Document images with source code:
----------

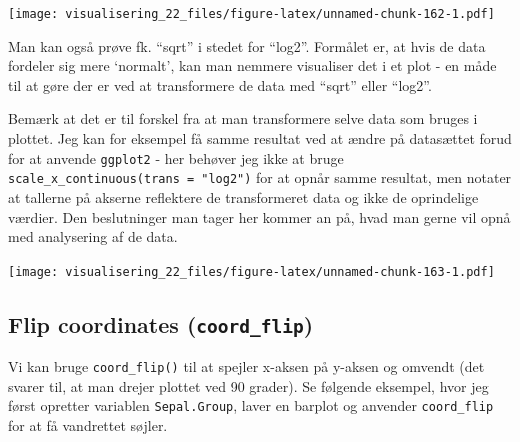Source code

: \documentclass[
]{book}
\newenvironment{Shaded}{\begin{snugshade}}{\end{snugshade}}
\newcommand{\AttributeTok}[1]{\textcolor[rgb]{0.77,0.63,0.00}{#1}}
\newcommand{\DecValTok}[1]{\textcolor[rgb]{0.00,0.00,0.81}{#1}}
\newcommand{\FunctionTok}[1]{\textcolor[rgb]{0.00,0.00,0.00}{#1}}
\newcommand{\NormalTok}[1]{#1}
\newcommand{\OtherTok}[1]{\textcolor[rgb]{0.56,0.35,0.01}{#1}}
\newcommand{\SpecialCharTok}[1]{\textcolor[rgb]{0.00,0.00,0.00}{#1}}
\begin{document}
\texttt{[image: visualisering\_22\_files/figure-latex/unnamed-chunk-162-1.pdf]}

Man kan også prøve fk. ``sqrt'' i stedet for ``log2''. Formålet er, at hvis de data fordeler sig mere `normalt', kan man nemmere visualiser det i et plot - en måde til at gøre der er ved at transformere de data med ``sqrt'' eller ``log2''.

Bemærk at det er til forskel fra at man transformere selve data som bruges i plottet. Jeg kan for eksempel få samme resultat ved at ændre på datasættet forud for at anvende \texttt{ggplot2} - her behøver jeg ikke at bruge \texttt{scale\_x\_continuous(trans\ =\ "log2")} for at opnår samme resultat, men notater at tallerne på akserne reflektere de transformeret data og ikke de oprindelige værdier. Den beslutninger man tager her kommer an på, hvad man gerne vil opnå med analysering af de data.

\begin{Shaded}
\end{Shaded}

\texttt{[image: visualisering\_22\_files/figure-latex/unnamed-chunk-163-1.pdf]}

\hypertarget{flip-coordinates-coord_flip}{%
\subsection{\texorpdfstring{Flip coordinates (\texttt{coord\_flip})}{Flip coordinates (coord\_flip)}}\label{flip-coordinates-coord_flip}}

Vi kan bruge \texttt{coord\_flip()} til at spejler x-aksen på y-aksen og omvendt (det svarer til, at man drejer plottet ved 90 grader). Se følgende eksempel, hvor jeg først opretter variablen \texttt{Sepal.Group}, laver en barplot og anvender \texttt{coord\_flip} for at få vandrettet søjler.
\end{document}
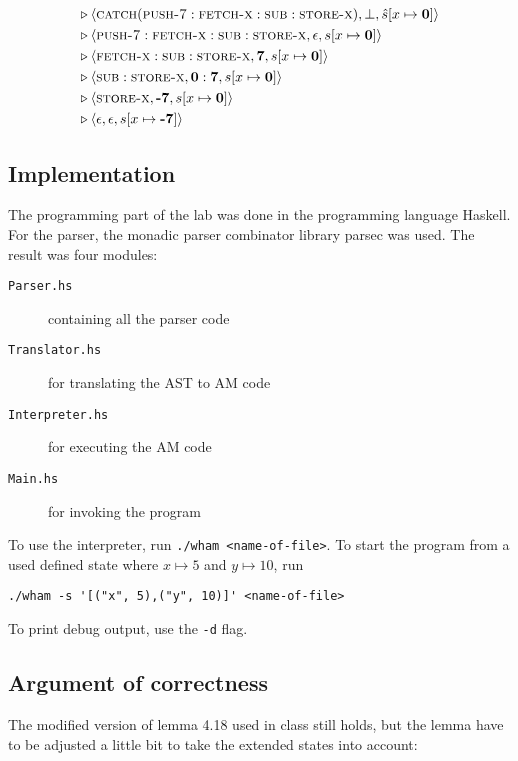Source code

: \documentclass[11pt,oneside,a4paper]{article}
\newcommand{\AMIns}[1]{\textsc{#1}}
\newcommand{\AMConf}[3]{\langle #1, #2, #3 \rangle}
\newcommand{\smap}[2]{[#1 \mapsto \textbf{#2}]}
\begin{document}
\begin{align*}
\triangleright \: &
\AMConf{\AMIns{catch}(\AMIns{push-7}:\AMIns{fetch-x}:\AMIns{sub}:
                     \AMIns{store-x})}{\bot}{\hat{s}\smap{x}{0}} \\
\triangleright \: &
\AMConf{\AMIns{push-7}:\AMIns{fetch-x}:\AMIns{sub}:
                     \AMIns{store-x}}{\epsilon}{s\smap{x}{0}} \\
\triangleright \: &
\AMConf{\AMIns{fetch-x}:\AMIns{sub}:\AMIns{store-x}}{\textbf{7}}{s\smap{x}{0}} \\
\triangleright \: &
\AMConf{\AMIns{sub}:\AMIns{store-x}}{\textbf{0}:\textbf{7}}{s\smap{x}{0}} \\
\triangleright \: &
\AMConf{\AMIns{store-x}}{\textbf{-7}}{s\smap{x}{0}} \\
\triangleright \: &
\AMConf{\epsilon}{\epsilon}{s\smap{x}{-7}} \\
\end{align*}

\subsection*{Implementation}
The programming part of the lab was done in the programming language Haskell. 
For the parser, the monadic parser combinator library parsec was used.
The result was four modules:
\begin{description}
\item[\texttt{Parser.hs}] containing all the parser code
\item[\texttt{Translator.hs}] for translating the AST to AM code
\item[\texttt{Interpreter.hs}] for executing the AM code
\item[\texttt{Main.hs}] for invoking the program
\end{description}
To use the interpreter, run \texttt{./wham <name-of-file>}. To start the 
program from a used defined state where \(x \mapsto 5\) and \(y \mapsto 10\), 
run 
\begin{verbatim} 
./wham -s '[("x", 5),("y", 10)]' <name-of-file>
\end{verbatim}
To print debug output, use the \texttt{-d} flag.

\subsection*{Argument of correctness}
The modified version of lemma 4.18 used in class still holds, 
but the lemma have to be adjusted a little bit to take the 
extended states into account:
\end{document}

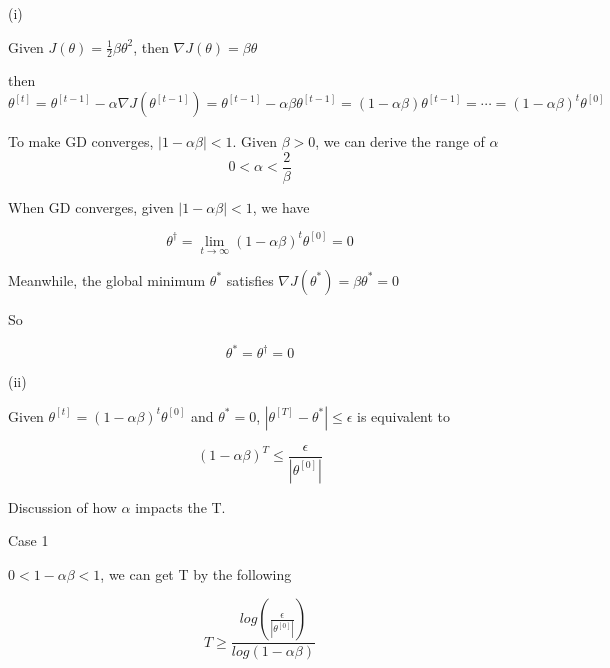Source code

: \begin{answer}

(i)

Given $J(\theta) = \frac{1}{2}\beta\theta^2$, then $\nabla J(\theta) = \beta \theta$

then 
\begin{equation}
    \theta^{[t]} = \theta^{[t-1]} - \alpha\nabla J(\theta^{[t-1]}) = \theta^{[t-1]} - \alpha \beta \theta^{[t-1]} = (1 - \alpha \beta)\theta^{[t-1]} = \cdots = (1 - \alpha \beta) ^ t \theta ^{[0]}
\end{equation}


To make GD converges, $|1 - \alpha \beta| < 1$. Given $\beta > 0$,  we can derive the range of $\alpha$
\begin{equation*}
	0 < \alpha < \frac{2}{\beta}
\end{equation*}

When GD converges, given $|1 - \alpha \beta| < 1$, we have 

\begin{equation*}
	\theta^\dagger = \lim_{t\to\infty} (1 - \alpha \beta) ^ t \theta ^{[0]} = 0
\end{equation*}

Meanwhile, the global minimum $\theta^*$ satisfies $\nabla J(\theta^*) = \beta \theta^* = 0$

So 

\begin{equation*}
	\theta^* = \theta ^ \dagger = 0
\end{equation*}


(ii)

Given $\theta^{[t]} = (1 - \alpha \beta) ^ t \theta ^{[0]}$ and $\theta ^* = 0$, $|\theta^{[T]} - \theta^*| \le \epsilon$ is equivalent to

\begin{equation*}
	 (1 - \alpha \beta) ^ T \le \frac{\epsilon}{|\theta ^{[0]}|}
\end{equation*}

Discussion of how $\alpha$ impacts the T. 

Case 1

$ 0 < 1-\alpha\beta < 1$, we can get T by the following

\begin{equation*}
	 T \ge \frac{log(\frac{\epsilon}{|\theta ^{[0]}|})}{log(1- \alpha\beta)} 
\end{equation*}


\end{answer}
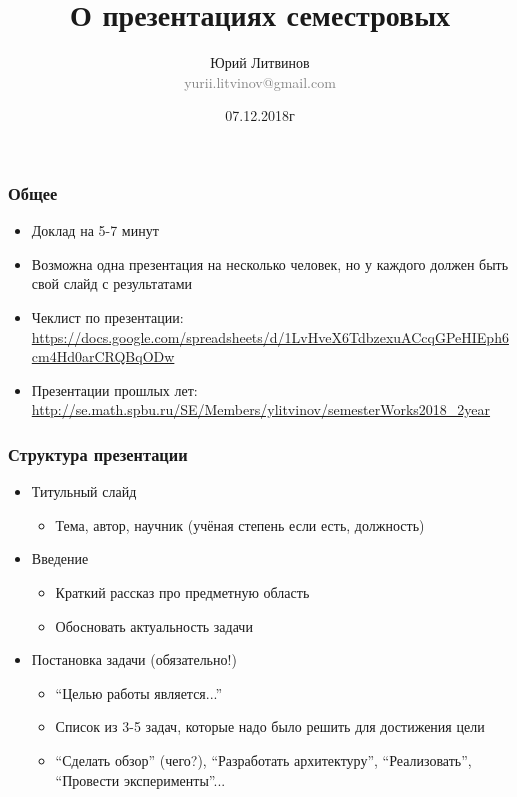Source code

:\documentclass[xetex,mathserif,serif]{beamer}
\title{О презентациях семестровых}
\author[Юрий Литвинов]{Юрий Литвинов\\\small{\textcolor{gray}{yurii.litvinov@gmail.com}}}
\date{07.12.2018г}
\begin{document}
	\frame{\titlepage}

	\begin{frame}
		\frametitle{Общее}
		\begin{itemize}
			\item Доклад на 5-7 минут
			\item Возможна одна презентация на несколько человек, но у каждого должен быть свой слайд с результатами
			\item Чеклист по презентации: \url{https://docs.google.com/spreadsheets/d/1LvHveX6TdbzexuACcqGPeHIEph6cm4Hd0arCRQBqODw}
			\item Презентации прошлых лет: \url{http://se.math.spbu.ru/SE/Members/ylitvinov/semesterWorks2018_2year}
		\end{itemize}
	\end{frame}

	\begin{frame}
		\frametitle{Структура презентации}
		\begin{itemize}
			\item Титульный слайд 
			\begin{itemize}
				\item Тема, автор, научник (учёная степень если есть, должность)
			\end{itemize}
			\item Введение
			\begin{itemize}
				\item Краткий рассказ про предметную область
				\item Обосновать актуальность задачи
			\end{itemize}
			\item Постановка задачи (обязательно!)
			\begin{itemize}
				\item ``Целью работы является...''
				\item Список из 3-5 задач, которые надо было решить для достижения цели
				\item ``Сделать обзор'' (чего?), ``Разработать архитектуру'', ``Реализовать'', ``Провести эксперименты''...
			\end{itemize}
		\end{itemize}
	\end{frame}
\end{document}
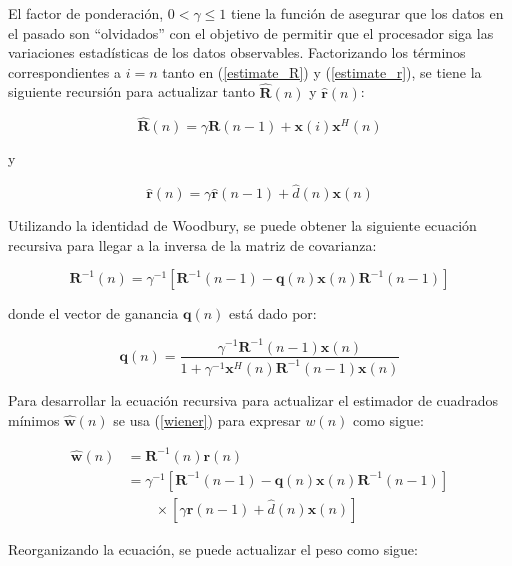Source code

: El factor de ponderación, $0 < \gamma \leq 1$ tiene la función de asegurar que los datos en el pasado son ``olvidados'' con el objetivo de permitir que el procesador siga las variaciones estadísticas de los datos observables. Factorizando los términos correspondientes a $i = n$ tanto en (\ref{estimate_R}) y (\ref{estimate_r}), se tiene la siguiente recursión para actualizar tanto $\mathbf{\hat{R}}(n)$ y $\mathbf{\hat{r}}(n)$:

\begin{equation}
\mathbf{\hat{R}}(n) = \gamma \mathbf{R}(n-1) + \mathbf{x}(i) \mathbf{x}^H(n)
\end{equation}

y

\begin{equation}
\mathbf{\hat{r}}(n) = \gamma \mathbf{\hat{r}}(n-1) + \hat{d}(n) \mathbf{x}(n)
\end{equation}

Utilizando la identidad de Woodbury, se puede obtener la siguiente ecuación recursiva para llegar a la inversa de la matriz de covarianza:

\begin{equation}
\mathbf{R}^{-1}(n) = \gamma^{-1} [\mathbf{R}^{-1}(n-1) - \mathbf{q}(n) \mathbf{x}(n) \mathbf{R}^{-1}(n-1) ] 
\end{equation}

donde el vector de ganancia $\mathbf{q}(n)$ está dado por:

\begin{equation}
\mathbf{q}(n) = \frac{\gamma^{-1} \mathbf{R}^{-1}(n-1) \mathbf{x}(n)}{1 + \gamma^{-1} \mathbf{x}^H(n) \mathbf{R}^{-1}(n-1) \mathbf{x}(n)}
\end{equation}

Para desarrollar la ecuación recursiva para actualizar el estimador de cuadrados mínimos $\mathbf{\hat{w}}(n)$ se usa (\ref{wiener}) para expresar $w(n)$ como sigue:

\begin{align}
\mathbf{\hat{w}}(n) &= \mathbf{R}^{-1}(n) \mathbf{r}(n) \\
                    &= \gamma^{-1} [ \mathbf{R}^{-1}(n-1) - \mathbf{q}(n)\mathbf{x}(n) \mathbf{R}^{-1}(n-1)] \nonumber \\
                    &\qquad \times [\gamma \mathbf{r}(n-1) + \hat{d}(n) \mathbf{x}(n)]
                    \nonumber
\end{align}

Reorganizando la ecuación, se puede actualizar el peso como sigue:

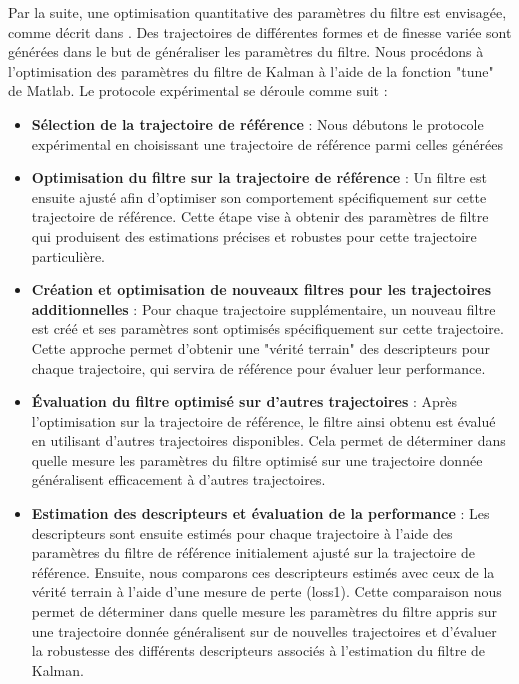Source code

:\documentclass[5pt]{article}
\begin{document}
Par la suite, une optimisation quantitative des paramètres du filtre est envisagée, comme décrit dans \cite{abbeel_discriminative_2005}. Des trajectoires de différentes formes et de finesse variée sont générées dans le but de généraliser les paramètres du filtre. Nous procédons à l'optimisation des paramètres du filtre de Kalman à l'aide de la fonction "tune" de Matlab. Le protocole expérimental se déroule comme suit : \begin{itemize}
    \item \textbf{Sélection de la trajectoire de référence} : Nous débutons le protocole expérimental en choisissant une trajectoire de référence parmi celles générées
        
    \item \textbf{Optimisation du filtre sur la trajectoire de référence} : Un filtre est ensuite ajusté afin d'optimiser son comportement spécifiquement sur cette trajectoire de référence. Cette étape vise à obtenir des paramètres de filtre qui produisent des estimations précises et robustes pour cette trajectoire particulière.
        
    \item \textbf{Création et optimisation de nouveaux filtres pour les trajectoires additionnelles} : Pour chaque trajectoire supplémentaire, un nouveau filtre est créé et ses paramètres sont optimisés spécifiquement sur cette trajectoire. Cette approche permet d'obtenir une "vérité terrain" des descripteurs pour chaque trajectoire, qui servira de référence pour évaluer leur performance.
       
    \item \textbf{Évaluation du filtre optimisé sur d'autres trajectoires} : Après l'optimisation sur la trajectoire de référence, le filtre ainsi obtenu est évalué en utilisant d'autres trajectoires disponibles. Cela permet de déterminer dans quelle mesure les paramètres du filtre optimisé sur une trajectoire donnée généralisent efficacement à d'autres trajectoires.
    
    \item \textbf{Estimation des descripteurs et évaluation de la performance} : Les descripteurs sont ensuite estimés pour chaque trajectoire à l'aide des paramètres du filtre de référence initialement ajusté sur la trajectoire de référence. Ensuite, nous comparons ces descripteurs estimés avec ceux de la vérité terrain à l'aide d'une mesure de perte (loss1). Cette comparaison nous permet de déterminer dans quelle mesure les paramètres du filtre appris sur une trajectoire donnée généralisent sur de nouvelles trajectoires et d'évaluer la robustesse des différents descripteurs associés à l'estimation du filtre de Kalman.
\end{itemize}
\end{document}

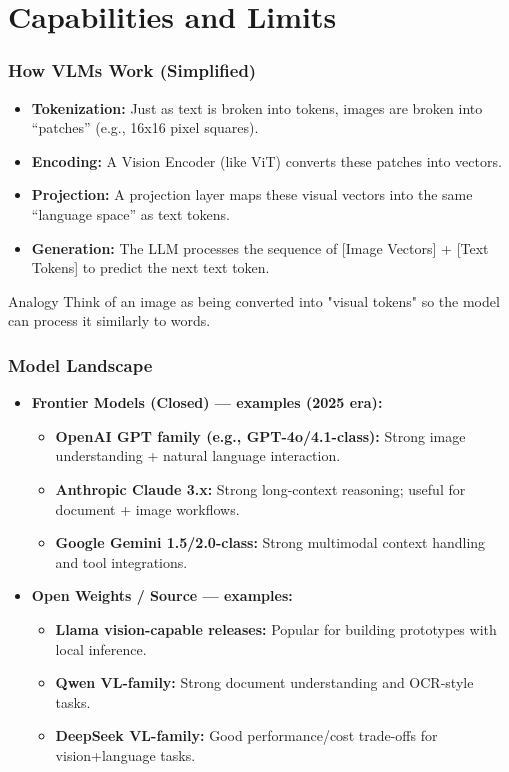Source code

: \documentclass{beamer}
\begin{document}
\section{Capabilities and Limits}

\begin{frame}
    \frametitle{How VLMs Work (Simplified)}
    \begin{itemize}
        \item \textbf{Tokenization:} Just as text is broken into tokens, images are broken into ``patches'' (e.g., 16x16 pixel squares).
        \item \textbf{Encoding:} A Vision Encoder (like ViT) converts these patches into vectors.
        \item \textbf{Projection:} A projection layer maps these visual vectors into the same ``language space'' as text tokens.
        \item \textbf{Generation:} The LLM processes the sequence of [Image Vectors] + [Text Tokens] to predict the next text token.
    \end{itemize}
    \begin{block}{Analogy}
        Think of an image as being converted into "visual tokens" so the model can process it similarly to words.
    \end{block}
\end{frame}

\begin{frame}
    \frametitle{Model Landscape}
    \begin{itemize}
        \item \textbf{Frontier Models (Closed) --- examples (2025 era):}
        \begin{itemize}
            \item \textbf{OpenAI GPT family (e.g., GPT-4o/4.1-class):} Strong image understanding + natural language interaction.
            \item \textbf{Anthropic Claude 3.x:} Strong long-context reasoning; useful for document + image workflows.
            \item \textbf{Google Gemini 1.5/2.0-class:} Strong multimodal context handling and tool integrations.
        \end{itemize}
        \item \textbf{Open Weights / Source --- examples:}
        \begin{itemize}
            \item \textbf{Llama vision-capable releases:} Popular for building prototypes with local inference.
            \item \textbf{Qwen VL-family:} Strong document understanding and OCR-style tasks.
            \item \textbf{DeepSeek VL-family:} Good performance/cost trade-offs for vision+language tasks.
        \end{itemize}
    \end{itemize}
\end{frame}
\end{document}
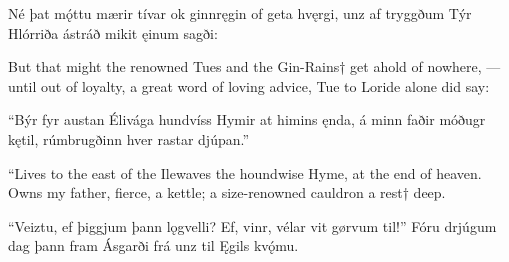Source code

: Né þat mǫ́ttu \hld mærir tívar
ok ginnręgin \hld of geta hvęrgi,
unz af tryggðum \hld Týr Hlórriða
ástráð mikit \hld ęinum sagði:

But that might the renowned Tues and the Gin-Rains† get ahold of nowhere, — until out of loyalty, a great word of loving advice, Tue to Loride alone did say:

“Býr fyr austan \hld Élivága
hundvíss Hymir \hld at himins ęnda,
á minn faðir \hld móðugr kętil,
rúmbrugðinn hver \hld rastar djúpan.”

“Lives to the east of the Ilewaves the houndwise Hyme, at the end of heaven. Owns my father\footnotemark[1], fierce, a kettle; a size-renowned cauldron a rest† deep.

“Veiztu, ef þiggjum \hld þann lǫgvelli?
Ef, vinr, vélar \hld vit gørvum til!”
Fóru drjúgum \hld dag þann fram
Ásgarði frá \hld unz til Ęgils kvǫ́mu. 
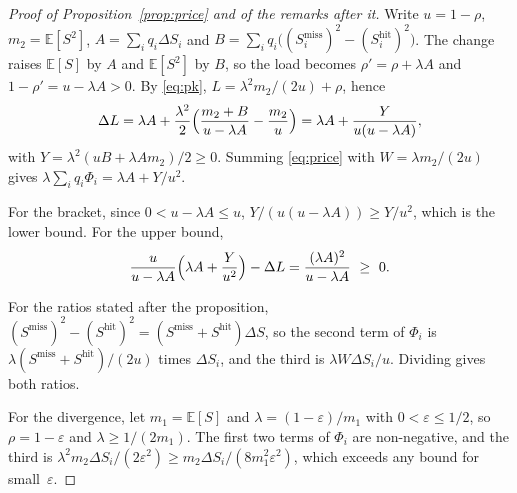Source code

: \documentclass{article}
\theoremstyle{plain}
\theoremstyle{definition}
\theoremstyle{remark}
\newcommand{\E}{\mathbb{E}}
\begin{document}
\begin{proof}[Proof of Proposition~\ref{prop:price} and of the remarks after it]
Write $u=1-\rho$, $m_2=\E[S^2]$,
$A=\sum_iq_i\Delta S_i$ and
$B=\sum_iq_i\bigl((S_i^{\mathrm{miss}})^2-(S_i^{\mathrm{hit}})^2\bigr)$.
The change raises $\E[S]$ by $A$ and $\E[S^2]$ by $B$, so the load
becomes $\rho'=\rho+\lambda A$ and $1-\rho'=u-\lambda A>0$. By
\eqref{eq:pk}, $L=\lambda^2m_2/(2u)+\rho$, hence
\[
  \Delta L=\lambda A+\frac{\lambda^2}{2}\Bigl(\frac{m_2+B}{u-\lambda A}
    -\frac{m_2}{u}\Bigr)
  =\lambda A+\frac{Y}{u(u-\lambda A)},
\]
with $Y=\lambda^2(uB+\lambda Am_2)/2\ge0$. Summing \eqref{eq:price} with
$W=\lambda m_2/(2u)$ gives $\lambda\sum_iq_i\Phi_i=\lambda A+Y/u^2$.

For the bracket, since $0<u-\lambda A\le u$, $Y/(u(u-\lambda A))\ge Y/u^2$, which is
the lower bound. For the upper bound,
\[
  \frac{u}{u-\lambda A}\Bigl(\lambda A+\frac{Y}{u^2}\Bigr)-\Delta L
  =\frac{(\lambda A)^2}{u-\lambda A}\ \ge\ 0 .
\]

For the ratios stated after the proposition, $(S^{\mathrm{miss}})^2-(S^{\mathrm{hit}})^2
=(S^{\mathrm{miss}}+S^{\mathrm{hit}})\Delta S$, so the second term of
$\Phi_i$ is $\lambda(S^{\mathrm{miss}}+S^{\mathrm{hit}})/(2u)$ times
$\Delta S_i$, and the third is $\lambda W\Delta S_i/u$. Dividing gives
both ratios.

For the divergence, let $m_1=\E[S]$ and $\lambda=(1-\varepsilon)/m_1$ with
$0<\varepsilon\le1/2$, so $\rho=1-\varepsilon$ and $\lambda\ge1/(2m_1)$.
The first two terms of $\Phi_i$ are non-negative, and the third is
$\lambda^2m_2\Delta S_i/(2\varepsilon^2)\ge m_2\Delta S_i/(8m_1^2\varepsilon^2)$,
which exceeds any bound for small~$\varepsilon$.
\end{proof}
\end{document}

----------

Problem details:
When you reach the line containing "évaluer leur performance." in the data above, start copying exactly, and stop after the line containing "à d'autres trajectoires.".

Task output:
    \item \textbf{Création et optimisation de nouveaux filtres pour les trajectoires additionnelles} : Pour chaque trajectoire supplémentaire, un nouveau filtre est créé et ses paramètres sont optimisés spécifiquement sur cette trajectoire. Cette approche permet d'obtenir une "vérité terrain" des descripteurs pour chaque trajectoire, qui servira de référence pour évaluer leur performance.
       
    \item \textbf{Évaluation du filtre optimisé sur d'autres trajectoires} : Après l'optimisation sur la trajectoire de référence, le filtre ainsi obtenu est évalué en utilisant d'autres trajectoires disponibles. Cela permet de déterminer dans quelle mesure les paramètres du filtre optimisé sur une trajectoire donnée généralisent efficacement à d'autres trajectoires.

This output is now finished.